What about approaching this validation problem by writing several validator classes that take in an input and return errors, or no errors. As far as your struggle with exceptions: put that logic into each validator and deal with it there on a case by case basis.
after that you figure out the correct validators to use for your input, collect their errors and handle them.
the benefits of this are:
Validators do one thing, validate a single case
Its up to the validation function to decide how to handle the errors.
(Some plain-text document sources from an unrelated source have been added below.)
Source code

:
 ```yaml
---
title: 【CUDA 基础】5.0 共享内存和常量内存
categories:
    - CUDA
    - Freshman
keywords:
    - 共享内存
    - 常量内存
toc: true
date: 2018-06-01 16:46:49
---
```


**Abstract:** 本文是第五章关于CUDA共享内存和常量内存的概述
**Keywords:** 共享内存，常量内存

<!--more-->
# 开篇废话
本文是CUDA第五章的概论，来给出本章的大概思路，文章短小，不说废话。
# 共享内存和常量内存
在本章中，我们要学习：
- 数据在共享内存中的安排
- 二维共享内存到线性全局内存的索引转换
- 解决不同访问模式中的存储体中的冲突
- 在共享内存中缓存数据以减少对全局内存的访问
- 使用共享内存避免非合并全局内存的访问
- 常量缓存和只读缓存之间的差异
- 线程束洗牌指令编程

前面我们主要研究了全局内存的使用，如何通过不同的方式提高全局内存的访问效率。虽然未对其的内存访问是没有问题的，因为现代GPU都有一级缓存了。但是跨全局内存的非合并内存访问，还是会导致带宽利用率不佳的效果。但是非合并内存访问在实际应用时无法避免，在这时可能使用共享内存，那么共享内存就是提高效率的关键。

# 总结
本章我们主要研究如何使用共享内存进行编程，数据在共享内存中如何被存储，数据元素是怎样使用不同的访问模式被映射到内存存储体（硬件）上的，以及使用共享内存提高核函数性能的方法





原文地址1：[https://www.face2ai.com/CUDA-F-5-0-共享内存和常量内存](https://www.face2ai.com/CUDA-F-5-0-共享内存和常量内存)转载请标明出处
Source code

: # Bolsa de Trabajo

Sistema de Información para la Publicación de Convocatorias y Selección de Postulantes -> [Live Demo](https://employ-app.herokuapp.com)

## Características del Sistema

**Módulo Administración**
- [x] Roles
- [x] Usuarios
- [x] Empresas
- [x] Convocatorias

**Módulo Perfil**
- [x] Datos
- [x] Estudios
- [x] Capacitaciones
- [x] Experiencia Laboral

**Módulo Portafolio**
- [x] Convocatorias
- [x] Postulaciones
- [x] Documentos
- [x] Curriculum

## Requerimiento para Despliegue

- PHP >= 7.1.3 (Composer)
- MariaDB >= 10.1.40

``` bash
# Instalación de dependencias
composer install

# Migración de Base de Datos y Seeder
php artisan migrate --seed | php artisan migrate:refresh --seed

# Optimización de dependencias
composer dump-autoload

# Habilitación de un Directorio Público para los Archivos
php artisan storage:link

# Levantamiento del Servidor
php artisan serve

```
Do you break on first validation error or do you collect them all and then deal with them?
You can write your code is such a way that the main validation function can validate different types of input using the same code, just picking the correct validators using your favorite technique.
and disadvantages:
You will end up writing more code (but if you are using java, this should be put into the 'benefits' bucket)
here is some example pseudo-code:
validate(input):
validators = Validator.for(input.type)
errors = []
for validator in validators:
errors.push(validator.validate(input))
if errors:
throw PoopException
and some validators:
MaxValidator extends IntValidator:
validate(input):
errors = []
errors.push(super.validate(input))
if input > 1000:
errors.push("bleee!!!! to big!")
return errors
IntValidator:
validate(input):
try:
int.parse(input)
catch NumberFormatException:
return ['not an int']
return []
of course you would need to do some trickery to make the parent validator possibly return you a valid version of the input, in this case string "123" converted to an int so the max validator can handle it, but this can be easily accomplished by making the validators statefull or some other magic.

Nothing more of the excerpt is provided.